In the following listing, find the lines containing "Icons" and report them.

-.-.-

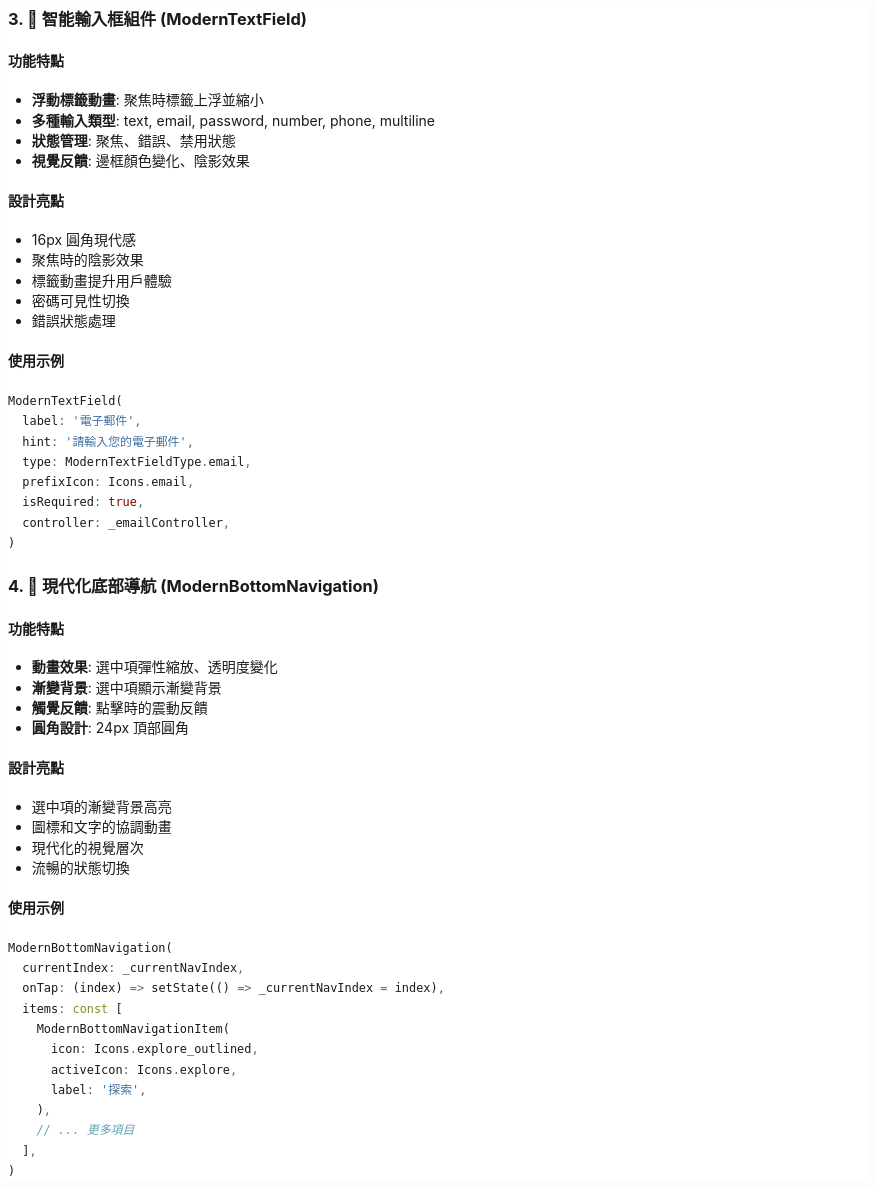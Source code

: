 ### 3. 📝 智能輸入框組件 (ModernTextField)

#### 功能特點
- **浮動標籤動畫**: 聚焦時標籤上浮並縮小
- **多種輸入類型**: text, email, password, number, phone, multiline
- **狀態管理**: 聚焦、錯誤、禁用狀態
- **視覺反饋**: 邊框顏色變化、陰影效果

#### 設計亮點
- 16px 圓角現代感
- 聚焦時的陰影效果
- 標籤動畫提升用戶體驗
- 密碼可見性切換
- 錯誤狀態處理

#### 使用示例
```dart
ModernTextField(
  label: '電子郵件',
  hint: '請輸入您的電子郵件',
  type: ModernTextFieldType.email,
  prefixIcon: Icons.email,
  isRequired: true,
  controller: _emailController,
)
```

### 4. 🧭 現代化底部導航 (ModernBottomNavigation)

#### 功能特點
- **動畫效果**: 選中項彈性縮放、透明度變化
- **漸變背景**: 選中項顯示漸變背景
- **觸覺反饋**: 點擊時的震動反饋
- **圓角設計**: 24px 頂部圓角

#### 設計亮點
- 選中項的漸變背景高亮
- 圖標和文字的協調動畫
- 現代化的視覺層次
- 流暢的狀態切換

#### 使用示例
```dart
ModernBottomNavigation(
  currentIndex: _currentNavIndex,
  onTap: (index) => setState(() => _currentNavIndex = index),
  items: const [
    ModernBottomNavigationItem(
      icon: Icons.explore_outlined,
      activeIcon: Icons.explore,
      label: '探索',
    ),
    // ... 更多項目
  ],
)
```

-.-.-

ANSWER SECTION >>
  prefixIcon: Icons.email,
      icon: Icons.explore_outlined,
      activeIcon: Icons.explore,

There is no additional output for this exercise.